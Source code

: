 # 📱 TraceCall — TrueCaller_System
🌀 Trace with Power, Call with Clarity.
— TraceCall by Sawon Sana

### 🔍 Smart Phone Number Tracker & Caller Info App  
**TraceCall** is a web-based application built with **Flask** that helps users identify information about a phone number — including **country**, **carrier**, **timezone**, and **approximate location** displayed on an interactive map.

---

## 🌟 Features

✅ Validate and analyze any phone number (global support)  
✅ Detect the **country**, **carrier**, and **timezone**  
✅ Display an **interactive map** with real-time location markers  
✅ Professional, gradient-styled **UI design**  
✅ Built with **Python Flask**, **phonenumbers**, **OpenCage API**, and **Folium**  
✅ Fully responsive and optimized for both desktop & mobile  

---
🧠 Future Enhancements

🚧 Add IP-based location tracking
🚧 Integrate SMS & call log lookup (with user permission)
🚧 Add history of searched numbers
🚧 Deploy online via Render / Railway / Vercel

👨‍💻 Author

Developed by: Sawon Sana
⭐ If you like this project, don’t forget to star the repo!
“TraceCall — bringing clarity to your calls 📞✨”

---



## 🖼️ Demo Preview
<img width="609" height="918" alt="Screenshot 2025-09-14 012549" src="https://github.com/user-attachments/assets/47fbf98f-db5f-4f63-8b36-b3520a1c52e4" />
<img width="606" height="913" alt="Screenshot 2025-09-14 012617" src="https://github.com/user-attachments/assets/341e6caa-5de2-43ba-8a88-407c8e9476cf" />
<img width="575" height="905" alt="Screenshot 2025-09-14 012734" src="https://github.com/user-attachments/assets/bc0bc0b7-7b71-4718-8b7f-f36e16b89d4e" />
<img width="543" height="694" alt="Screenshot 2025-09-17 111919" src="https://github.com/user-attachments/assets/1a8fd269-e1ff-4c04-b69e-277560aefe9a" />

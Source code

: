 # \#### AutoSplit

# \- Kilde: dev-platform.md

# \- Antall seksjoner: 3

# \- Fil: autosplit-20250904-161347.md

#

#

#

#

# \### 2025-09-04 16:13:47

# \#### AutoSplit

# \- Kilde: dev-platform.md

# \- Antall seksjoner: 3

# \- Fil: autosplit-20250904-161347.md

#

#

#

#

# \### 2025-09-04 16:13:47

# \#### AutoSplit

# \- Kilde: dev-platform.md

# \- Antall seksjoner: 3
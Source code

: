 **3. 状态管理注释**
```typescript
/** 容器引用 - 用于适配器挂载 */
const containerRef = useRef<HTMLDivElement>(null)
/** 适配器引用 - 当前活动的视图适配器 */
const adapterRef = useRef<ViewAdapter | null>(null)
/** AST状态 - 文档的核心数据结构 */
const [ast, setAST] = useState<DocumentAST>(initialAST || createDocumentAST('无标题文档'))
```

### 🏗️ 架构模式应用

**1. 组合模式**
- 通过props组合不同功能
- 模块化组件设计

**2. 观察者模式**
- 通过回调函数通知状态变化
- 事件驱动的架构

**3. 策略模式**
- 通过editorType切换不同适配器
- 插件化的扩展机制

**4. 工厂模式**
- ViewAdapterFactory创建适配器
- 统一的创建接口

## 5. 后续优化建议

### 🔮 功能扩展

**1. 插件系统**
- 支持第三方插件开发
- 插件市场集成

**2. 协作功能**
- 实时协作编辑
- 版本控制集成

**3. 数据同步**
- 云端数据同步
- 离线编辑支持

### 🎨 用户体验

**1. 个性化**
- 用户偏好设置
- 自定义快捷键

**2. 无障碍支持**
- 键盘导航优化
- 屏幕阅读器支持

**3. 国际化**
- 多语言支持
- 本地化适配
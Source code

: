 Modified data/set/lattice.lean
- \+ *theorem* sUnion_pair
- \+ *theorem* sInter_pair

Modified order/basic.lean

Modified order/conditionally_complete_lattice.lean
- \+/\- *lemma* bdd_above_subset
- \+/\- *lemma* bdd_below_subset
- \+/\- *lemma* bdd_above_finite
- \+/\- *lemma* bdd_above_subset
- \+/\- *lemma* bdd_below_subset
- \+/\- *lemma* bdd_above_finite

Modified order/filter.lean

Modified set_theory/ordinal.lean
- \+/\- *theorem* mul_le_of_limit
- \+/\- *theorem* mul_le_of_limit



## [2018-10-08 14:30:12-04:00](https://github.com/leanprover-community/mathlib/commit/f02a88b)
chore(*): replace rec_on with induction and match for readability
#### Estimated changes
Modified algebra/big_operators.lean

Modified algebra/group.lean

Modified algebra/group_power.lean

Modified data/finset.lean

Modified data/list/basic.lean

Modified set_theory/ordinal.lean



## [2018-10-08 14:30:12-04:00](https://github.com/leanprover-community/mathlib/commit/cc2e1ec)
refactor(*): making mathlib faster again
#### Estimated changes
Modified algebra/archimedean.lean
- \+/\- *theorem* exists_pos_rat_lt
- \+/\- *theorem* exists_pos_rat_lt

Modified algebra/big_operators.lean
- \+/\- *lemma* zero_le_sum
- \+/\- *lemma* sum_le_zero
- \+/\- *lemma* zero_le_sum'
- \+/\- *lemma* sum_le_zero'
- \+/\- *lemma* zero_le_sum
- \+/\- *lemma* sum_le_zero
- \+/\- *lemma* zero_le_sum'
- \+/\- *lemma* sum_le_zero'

..........

> _YOUR OBJECTIVE_:
All lines above with the word "Flask" need to be reported.

> _RESULT OF THIS TASK_:
**TraceCall** is a web-based application built with **Flask** that helps users identify information about a phone number — including **country**, **carrier**, **timezone**, and **approximate location** displayed on an interactive map.
✅ Built with **Python Flask**, **phonenumbers**, **OpenCage API**, and **Folium**  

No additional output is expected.